Kevin McLeod's writing and design work has that same breathless quality -- full of sentence fragments and snarled syntax which never-the-less works itself out into fascinating juxtapositions. Sometimes, thoughts seem half finished but then the ellipsis provokes us to dig deeper and come away with a deeper understanding of what he is trying to say.
This makes sense when you think about what McLeod has done through his work. He is someone who has moved fluidly across different media platforms -- producing an acclaimed documentary film, collaborating on "the Beast," which helped to launch the Alternate Reality Games movement, and editing the perplexing and yet somehow engaging Mstrmnd magazine.
His argument also moves fluidly across media -- making unexpected and interesting juxtapositions between different sites of cultural production. He makes demands on us as viewers, players, and readers that grow out of deep respect for and trust in the potentials of participatory culture.
Over the next two installments, I will share a recent interview I did with Kevin McLeod. In this segment, we discuss his background and how he came to be involved as editor of Mstrmnd. Next time, we are going to dig more deeply into Mstrmnd and the ways he is trying to reinvent the magazine as a medium.
Take us through the steps of your career. What can you tell us about the path you took to your current project?
My career has moved through media, and I have been associated with some good work at various levels. I was a special production assistant for Silence of the Lambs, a role both microscopic and at rare times macro, like adding details, spotting errors, a great director like Demme is many minds in one. I worked in music video and animation production for a time, watching and assisting some pretty dynamic minds. This was pre After Effects and the oxberry was still king.
From there I was a journeyman producer, was a coproducer of the documentary The Cruise, the first DV film to gain a major distributor. Cocreated a documentary pilot called Eden, it was designed to make directors out of anyone with a daring story, hand them a cameraperson and let them explore its details. Eden was financed by the same man who financed Vice Magazine's expansion. Ultimately it was as unrealistic as its name. You Tube has converted many models like this, from commercial to consumer, and the realm can only improve in sophistication.

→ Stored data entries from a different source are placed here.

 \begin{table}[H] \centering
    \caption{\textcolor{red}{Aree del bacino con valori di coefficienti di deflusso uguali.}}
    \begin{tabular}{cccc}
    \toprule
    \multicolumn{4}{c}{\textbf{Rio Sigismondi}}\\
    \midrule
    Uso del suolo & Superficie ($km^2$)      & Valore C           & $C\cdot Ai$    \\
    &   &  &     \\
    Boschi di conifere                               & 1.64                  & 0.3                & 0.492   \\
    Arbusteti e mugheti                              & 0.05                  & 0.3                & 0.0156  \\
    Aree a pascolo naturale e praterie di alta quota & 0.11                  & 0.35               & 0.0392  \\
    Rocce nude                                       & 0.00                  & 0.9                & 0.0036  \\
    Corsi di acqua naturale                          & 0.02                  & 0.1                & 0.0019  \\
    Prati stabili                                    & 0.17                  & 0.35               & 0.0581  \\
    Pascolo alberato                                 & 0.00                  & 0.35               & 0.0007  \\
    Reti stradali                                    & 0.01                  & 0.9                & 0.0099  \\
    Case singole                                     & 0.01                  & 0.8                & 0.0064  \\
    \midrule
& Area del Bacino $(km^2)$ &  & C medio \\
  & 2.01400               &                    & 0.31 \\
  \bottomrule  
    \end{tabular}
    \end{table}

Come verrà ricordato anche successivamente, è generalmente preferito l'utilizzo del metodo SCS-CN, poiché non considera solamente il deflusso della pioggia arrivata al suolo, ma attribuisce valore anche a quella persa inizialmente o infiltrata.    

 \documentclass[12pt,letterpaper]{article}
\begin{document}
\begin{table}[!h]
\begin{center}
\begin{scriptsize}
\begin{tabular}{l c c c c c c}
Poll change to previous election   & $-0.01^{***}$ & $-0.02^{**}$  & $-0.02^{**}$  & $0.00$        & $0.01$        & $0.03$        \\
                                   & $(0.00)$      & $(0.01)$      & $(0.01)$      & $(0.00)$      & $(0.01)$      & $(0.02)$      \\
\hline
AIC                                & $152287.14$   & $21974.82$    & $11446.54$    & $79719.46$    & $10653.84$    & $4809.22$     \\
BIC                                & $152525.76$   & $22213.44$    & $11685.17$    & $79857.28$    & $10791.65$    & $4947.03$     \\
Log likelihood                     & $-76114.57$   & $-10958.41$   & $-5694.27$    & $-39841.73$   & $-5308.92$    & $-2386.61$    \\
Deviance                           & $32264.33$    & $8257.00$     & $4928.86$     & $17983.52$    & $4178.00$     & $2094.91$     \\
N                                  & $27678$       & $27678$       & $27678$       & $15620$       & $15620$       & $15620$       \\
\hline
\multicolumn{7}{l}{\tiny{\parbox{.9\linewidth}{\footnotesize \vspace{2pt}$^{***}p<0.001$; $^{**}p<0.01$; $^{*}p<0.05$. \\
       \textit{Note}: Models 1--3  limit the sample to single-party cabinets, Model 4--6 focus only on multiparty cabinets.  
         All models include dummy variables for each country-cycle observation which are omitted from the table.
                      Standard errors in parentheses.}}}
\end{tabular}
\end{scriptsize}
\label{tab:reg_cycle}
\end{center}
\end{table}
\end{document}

In 2000-2001 I traveled a great deal, India, South America, Africa, Honduras. When I returned a proposal I had written to no one in particular convinced a friend I should join a project called 'The Beast,' a non-linear narrative web-based sequel to the film A.I. Despite having no prior experience in web design or writing, I was offered one of two positions end-developing some of the sites, about a 1/3. The project was a success. In 2003 I was invited by Phoebe Elefante to contribute to a magazine called Mastermind, then became its director.
I was very interested to learn that you were part of the team that put together
the Beast. Tell me something of your role in that process. What can you tell us about the thinking which went into your design for this project?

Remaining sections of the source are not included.